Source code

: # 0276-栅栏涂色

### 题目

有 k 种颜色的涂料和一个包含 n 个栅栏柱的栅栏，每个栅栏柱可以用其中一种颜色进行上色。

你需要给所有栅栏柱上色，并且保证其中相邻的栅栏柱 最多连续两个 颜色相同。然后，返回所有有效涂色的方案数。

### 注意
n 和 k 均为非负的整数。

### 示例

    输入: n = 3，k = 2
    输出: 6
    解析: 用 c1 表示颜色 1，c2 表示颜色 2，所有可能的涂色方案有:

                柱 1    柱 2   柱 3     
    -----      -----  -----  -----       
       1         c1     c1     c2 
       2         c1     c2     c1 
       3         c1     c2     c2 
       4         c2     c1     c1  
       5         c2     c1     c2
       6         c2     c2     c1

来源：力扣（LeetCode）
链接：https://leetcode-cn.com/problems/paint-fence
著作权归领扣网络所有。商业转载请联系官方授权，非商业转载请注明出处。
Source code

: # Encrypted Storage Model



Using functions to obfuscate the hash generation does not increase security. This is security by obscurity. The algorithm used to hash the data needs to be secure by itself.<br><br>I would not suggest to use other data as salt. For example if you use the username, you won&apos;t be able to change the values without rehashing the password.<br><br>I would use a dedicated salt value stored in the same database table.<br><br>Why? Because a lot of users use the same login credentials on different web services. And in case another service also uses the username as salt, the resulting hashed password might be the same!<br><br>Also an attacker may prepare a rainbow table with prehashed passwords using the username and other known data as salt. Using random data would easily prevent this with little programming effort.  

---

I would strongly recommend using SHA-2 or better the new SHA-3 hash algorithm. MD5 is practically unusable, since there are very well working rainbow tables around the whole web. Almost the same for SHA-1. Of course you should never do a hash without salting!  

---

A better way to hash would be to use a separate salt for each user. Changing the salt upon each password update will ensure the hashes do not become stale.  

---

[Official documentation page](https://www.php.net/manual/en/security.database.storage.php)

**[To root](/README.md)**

Try it:
Could you filter the material above and copy each line that holds the word "same"?

Solved exercise:
Using functions to obfuscate the hash generation does not increase security. This is security by obscurity. The algorithm used to hash the data needs to be secure by itself.<br><br>I would not suggest to use other data as salt. For example if you use the username, you won&apos;t be able to change the values without rehashing the password.<br><br>I would use a dedicated salt value stored in the same database table.<br><br>Why? Because a lot of users use the same login credentials on different web services. And in case another service also uses the username as salt, the resulting hashed password might be the same!<br><br>Also an attacker may prepare a rainbow table with prehashed passwords using the username and other known data as salt. Using random data would easily prevent this with little programming effort.  
I would strongly recommend using SHA-2 or better the new SHA-3 hash algorithm. MD5 is practically unusable, since there are very well working rainbow tables around the whole web. Almost the same for SHA-1. Of course you should never do a hash without salting!  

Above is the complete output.